Issue 67: Laurie Lamon

Lamon

About Laurie Lamon

Laurie Lamon’s poems have appeared in journals and magazines, including The Atlantic Monthly,The New Republic, Ploughshares, Colorado Review, Arts & Letters Journal of Contemporary Culture, Poetry Northwest and 180 More Extraordinary Poems for Ordinary Days, edited by Billy Collins. She was selected by Donald Hall, Poet Laureate 2007, as a Witter Bynner Fellow for 2007. Her collections of poems are The Fork Without Hunger, 2005, and Without Wings, 2009 (CavanKerry Press). She is a professor of English at Whitworth University.

A Profile of the Author

Notes on Four Poems

“This Poem Doesn’t Care That It Isn’t a Sonnet” is a very new poem, and it’s representative of other elements of style and subject in my work. I’m very concerned with what distracts us from the on-the-ground reality being played out everywhere around us. The poem is a kind of catalogue of what a poem knows it can’t do anything about: the superficial distractions of pop culture, technology’s interference with real human time, political terrors, human suffering, animal abuse… It acknowledges that we live with burdens which are overwhelming. On one important level, our responsibility is simply to be aware, to be witnesses, and to care. At the more “political” level, the poem is curious about the world, engaged by facts, and accurate in its telling. Even at a quieter lyrical level, the poem also quickens us. To be truly affected by beauty is not a passive response. It wakens our desire for the conditions and goodness of that beauty.

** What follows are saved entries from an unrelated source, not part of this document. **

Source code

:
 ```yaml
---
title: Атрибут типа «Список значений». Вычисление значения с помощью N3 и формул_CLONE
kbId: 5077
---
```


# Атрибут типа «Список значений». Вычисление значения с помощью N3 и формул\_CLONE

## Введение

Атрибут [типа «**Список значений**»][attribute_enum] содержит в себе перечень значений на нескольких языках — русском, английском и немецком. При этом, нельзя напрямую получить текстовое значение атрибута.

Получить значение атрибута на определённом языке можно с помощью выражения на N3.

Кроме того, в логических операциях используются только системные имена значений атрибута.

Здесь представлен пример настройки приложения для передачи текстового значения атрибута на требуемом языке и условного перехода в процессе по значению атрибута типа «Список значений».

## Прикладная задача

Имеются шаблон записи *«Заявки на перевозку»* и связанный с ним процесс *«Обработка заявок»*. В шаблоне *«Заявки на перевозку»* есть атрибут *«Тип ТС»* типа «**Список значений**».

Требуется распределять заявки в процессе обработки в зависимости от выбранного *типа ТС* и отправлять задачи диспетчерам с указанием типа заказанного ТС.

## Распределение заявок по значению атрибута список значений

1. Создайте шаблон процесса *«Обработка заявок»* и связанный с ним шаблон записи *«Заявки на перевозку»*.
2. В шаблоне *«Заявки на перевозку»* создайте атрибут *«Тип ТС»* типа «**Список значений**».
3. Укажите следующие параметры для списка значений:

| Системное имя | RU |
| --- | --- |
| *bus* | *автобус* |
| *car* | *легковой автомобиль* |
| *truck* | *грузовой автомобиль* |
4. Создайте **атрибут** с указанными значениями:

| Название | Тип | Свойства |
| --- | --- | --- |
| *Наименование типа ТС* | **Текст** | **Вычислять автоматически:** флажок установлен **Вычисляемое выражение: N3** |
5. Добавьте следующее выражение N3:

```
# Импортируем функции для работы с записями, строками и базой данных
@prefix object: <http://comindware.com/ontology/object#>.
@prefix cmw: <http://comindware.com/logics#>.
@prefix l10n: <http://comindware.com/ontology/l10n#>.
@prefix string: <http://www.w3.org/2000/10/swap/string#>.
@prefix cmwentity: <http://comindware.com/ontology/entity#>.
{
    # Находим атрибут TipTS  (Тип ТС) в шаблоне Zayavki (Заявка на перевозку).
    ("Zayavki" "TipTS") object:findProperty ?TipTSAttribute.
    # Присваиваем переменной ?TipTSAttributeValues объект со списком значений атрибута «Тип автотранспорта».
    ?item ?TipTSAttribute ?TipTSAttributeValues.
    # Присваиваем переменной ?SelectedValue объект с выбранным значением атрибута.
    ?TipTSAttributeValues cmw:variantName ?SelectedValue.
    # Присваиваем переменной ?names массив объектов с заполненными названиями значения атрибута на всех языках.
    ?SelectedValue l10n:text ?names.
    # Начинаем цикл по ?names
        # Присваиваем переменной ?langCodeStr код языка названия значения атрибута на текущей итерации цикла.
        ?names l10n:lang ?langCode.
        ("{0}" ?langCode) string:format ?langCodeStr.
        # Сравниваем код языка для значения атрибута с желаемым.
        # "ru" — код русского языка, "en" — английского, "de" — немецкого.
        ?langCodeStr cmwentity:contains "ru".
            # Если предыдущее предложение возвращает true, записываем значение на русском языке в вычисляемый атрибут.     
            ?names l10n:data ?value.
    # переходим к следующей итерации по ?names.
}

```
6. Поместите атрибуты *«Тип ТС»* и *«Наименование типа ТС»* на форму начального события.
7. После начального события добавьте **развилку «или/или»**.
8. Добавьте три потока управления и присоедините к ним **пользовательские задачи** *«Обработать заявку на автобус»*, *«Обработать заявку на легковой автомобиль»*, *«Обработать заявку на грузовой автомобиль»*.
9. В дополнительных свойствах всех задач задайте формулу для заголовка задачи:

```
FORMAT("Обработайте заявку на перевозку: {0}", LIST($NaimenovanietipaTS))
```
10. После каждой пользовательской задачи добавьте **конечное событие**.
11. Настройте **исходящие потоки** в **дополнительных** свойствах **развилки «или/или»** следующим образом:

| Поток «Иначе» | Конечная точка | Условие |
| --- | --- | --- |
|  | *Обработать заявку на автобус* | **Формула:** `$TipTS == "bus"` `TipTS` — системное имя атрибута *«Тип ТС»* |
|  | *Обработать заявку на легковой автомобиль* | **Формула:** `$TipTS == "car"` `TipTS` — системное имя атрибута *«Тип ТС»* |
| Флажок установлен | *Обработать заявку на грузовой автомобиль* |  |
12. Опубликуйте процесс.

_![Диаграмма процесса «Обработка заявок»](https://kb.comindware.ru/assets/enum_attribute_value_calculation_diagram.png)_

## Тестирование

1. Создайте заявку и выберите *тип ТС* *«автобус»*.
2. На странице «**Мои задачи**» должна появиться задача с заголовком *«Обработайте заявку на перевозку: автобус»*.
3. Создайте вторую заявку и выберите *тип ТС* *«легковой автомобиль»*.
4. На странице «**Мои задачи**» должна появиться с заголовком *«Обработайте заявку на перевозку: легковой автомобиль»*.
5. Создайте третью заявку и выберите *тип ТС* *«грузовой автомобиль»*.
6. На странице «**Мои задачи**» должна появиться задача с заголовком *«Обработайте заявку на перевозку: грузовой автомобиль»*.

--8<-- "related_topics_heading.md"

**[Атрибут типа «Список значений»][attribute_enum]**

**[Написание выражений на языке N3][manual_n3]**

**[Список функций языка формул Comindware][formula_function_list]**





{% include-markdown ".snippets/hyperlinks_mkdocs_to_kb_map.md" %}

The question of stylistic and subject connection and departure is so interesting to contemplate and study in poets. I began as most poets probably do, being startled and gratified by imagery, and how a line has architecture, enacting time and space. Thirty years later, I can see how early affinities have evolved into recognizable themes. Some of those are evident in these four poems.

I wrote “Pain Thinks of Black” over fifteen years ago. I remember the process of writing it distinctly, probably more distinctly than any other of the Pain Poems, certainly. These poems are quite different from my other poems. With this series, and crucially with this poem, I am trying, with very intentional reductions, to render experience without metaphor or simile, without the values of association and correspondence. That sounds like a description for something other than a poem! When I was writing the first of what would become over 40 of what are now The Pain Poems, it was the X-ray and MRI image that became the visual guide for what I was handling. Everything familiar to me as poetic tools had become inadequate.

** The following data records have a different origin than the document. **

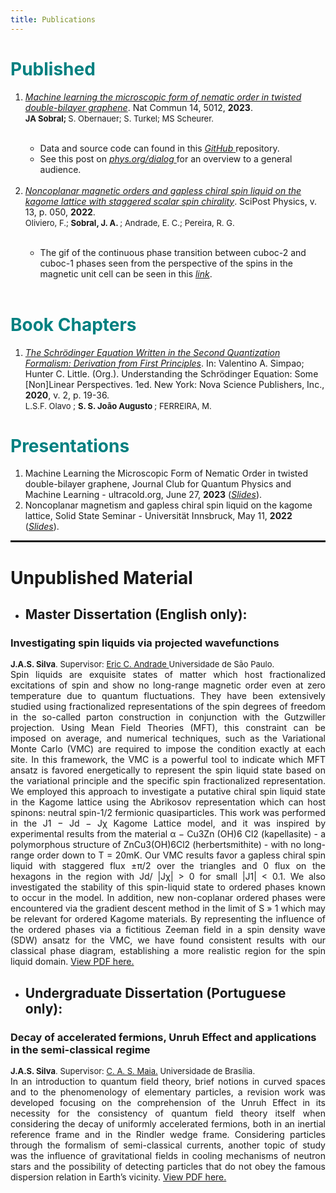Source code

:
 ```yaml
---
title: Publications
---
```


<!-- <link rel="stylesheet" href="style.scss"> -->

<!--<h1 style="color: #008080;" id=bc>Submitted</h1> -->

<!-- <hr  noshade> -->


<h1 style="color: #008080;" id=bc>Published</h1>

<!-- <hr  noshade> -->

<ol>
<li><a target="_blank" href="https://www.nature.com/articles/s41467-023-40684-1"><i> Machine learning the microscopic form of nematic order in twisted double-bilayer graphene</i></a>. Nat Commun 14, 5012, <b> 2023</b>. <br>
<font size=2> <b>JA Sobral; </b>S. Obernauer; S. Turkel; MS Scheurer.  </font></li> <br>
<ul>
<li>Data and source code can found in this <a target = "_blank" href = "https://github.com/joaosds/nematic-learning"> <i> GitHub</i> </a> repository. <br /></li>
<li>See this post on  <a target = "_blank" href = "phys.org/news/2023-09-ai-algorithm-microscopic-nematicity-moir.html"> <i> phys.org/dialog</i> </a> for an overview to a general audience. <br /></li>
</ul>
 <br>
<li><a target="_blank" href="https://scipost.org/10.21468/SciPostPhys.13.3.050"><i> Noncoplanar magnetic orders and gapless chiral spin liquid on the kagome lattice with staggered scalar spin chirality</i></a>. SciPost Physics, v. 13, p. 050, <b> 2022</b>. <br>
<font size=2>Oliviero, F.; <b>Sobral, J. A. </b>; Andrade, E. C.; Pereira, R. G.  </font></li>
<br>
<ul>
<li>The gif of the continuous phase transition between cuboc-2 and cuboc-1 phases seen from the perspective of the spins in the magnetic unit cell can be seen in this <a target = "_blank" href = "https://github.com/joaosds/joaosds.github.io/blob/master/images/cuboc_pt.gif"> <i> link</i></a>.</li>
 <br>
</ul>

</ol>
  
<h1 style="color: #008080;" id=bc>Book Chapters</h1>

<!-- <hr  noshade> -->

<ol>
<li><a target="_blank" href="https://www.researchgate.net/publication/339663922_UNDERSTANDING_THE_SCHRODINGER_EQUATION_SOME_NONLINEAR_PERSPECTIVES"><i>The Schrödinger Equation Written in the Second Quantization Formalism: Derivation from First Principles</i></a>. In: Valentino A. Simpao; Hunter C. Little. (Org.). Understanding the Schrödinger Equation: Some [Non]Linear Perspectives. 1ed. New York: Nova Science Publishers, Inc., <b> 2020</b>, v. 2, p. 19-36. <br>
<font size=2>L.S.F. Olavo ; <b>S. S. João Augusto </b>; FERREIRA, M. <!--(<a target="_blank" href="https://www.researchgate.net/publication/339640689_Non-monotonous_behavior_of_the_number_variance_Mandel_factor_invariant_uncertainty_product_and_purity_for_the_quantum_damped_harmonic_oscillator">Full text here</a>)--></font></li>
</ol>

<!-- <ol>
<li><a target="_blank" href="https://www.sciencedirect.com/science/article/abs/pii/S0375960120301894"><i>Non-monotonous behavior of the number variance, Mandel factor, invariant uncertainty product and purity for the quantum damped harmonic oscillator</i></a>. Physics Letters A.  Volume 384, Issue 17, 15 June 2020, 126370. <br>
<font size=2><b>J.P. Valeriano</b>, V.V. Dodonov. (<a target="_blank" href="https://www.researchgate.net/publication/339640689_Non-monotonous_behavior_of_the_number_variance_Mandel_factor_invariant_uncertainty_product_and_purity_for_the_quantum_damped_harmonic_oscillator">Full text here</a>)</font></li>
</ol> -->
<h1 style="color: #008080;" id=bc>Presentations</h1>

<!-- <hr  noshade> -->

<ol>

<li> Machine Learning the Microscopic Form of Nematic Order in twisted double-bilayer graphene, Journal Club for Quantum Physics and Machine Learning - ultracold.org, June 27, <b>2023</b>
(<a target = "_blank" href = "https://github.com/joaosds/joaosds.github.io/blob/master/files/ultracold.pdf"><i>Slides</i></a>).
</li>
<li>Noncoplanar magnetism and gapless chiral spin liquid on the kagome lattice, Solid State Seminar - Universität Innsbruck, May 11, <b> 2022</b> 
(<a target = "_blank" href = "https://github.com/joaosds/joaosds.github.io/blob/master/files/innsbruck2022_csl_joaoa.pdf"><i>Slides</i></a>).
</li>
</ol>

<!--<hr style="border: 1px solid" noshade> -->


<!-- <hr  noshade> -->
<!--

<h1 style="color: #008080;">Pedagogy</h1>
<ol><li><a target="_blank" href="https://periodicos.unb.br/index.php/rpf/article/view/36954"><i>The Schrödinger equation written in the second quantization formalism: derivation from first principles </i></a>. Revista do Professor de Física, v. 5, p. 24-39, 2021. 
<br>
<font size=2>L.S.F. Olavo ; <b>S. S. João Augusto </b>; FERREIRA, M. .</font></li>
</ol> 
-->
<!--<h1>Conference Papers</h1> -->

<!-- <hr  noshade> -->

<!-- <ol><li><a target="_blank" href="https://www.researchgate.net/publication/349899431_Analysis_of_informative_priors'_effects_on_epidemic_curve_fitting"><i>Analysis of informative priors' effects on epidemic curve fitting</i></a>. Encontro Acadêmico de Modelagem Computacional. National Laboratory for Scientific Computing, Petrópolis, RJ, Brazil.
<br>
<font size=2>F.F. Nunes, <b>J.P. Valeriano</b>, <a target="_blank" href="https://sites.google.com/view/pedrocintra/">P.H.P. Cintra</a>, I. Reis, L. Lima, T.L.S. Alves.</font></li>
</ol> -->

<hr style="border: 1px solid" noshade>

<h1>Unpublished Material</h1>

<!-- <hr noshade> -->

* <h2 style="color: #339E66F;" id="tcc"> Master Dissertation (English only):</h2>
<h3>Investigating spin liquids via projected wavefunctions</h3>
<font size=2><b>J.A.S. Silva</b>. Supervisor: <a targe="_blank" href="https://sites.google.com/site/castroeandrade/home?authuser=0">Eric C. Andrade </a> Universidade de São Paulo.</font>
<div style="text-align: justify">Spin liquids are exquisite states of matter which host fractionalized excitations of spin and show no long-range magnetic order even at zero temperature due to quantum fluctuations. They have been extensively studied using fractionalized representations of the spin degrees of freedom in the so-called parton construction in conjunction with the Gutzwiller projection. Using Mean Field Theories (MFT), this constraint can be imposed on average, and numerical techniques, such as the Variational Monte Carlo (VMC) are required to impose the condition exactly at each site. In this framework, the VMC is a powerful tool to indicate which MFT ansatz is favored energetically to represent the spin liquid state based on the variational principle and the specific spin fractionalized representation. We employed this approach to investigate a putative chiral spin liquid state in the Kagome lattice using the Abrikosov representation which can host spinons: neutral spin-1/2 fermionic quasiparticles. This work was performed in the J1 − Jd − Jχ Kagome Lattice model, and it was inspired by experimental results from the material α − Cu3Zn (OH)6 Cl2 (kapellasite) - a polymorphous structure of ZnCu3(OH)6Cl2 (herbertsmithite) - with no long-range order down to T = 20mK. Our VMC results favor a gapless chiral spin liquid with staggered flux ±π/2 over the triangles and 0 flux on the hexagons in the region with Jd/ |Jχ| > 0 for small |J1| < 0.1. We also investigated the stability of this spin-liquid state to ordered phases known to occur in the model. In addition, new non-coplanar ordered phases were encountered via the gradient descent method in the limit of S » 1 which may be relevant for ordered Kagome materials. By representing the influence of the ordered phases via a fictitious Zeeman field in a spin density wave (SDW) ansatz for the VMC, we have found consistent results with our classical phase diagram, establishing a more realistic region for the spin liquid domain. <a target="_blank" href="https://www.teses.usp.br/teses/disponiveis/76/76134/tde-06042022-111534/pt-br.php">View PDF here.</a></div>


* <h2 style="color: #339E66F;" id="tcc"> Undergraduate Dissertation (Portuguese only):</h2>
<h3>Decay of accelerated fermions, Unruh Effect and applications in the semi-classical regime</h3>
<font size=2><b>J.A.S. Silva</b>. Supervisor: <a targe="_blank" href="https://www.fis.unb.br/index.php?option=com_myjspace&view=see&pagename=clovis">C. A. S. Maia.</a> Universidade de Brasília.</font>
<div style="text-align: justify">In an introduction to quantum field theory, brief notions in curved spaces and to the
phenomenology of elementary particles, a revision work was developed focusing on the
comprehension of the Unruh Effect in its necessity for the consistency of quantum field
theory itself when considering the decay of uniformly accelerated fermions, both in an
inertial reference frame and in the Rindler wedge frame. Considering particles through
the formalism of semi-classical currents, another topic of study was the influence of gravitational fields in cooling mechanisms of neutron stars and the possibility of detecting
particles that do not obey the famous dispersion relation in Earth’s vicinity. <a target="_blank" href="../files/undergrad-thesis-joao.pdf">View PDF here.</a></div>


<!--
<hr noshade>

* <h2 id="cnpem">Scientific Reports for Internships at Brazilian Synchrotron Light Lab (LNLS) (Portuguese):</h2>
<h3>Instrumentation for the Study of the Electrocaloric and the Electrostrictive Effcts</h3>
<font size=2><b>J.P. Valeriano</b>. Supervisor: A.M.G. Carvalho, Co-supervisor: L.S.O. Paixão, LNLS/CPNEM.</font>
<div size=2 style="text-align: justify">Project developed during 2018 <a target="_blank" href="https://pages.cnpem.br/bolsasdeverao/">CNPEM Summer Scholarships Program</a>.</div> 
<div style="text-align: justify">This report presents the beginning of instrumentation development
for the study the electrocaloric effect and the electrostriction of samples of PVDF and PMN–10PT, by the research groups of the XRD1 beamline and the i-Caloric Materials Lab (LMiC), at LNLS, at CNPEM. Attempts were made to measure electrocalori effect directly, with a thermocouple directly attached to the samples, but no temperature variation was observed with the electric fields application. The prototype of a modified Sawyer–Tower circuit was developed to measure electric polarization, that still needs improvements to operate with the low capacitance samples, and will allow indirect measurements of temperature and entropy variations related to the electrocaloric effect. Electrostriction measurements were made through X ray diffraction with changing electric fields, and small strain results were obtained for the PVDF. <a target="_blank" href="../files/Relatorio_28o_PBV-joao_valeriano.pdf">View PDF here.</a></div>

<hr style="border: 1px solid" noshade>
-->


<!-- <link rel="stylesheet" href="style.scss"> -->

“Pain Thinks of Black” took years to get right, as ridiculous as that sounds. It’s only 4 lines long! The utter catastrophe that can open up, be real, and become part of your life’s history, and which you can survive…. Dickinson’s poem “Pain—has an Element of Blank—“ and her descriptions elsewhere of “Adamant” are buried in the psyche of this poem. “Pain Thinks of Still Life” is something quite different in subject, exploring the paradox of that genre to express the dynamic of possibility that the image and juxtaposition can render. The imagistic poem, the Still Life painting—they offer an amazing presentness that is anything but quiet.

Notes on Reading

I read all kinds of books. I love history and science and biography. One of the best books I’ve read in the last few years is Walter Isaacson’s Einstein: His Life and Universe. I think curiosity about the physical world is an antidote to most of our failings as human beings! Emily Dickinson knew much about botany; she was a devoted and learned gardener, and she grew orchids in her conservatory. Poets I return to again and again include Dickinson, Adrienne Rich (An Atlas of the Difficult World in particular), and Muriel Rukeyser. I didn’t discover Rukeyser until graduate school, and I can’t imagine understanding Rich’s poetry without knowing hers, and her biography. I read Czeslaw Milosz to encounter one of the most generous, compassionate, and intelligent minds of the last century. I think “Six Lectures in Verse” should be required reading for us all. I read Linda Pastan for her spare complexities, and for the way she integrates mythology into the world of streets and flower markets, husbands and breakfast tables, overcoats and bedsheets.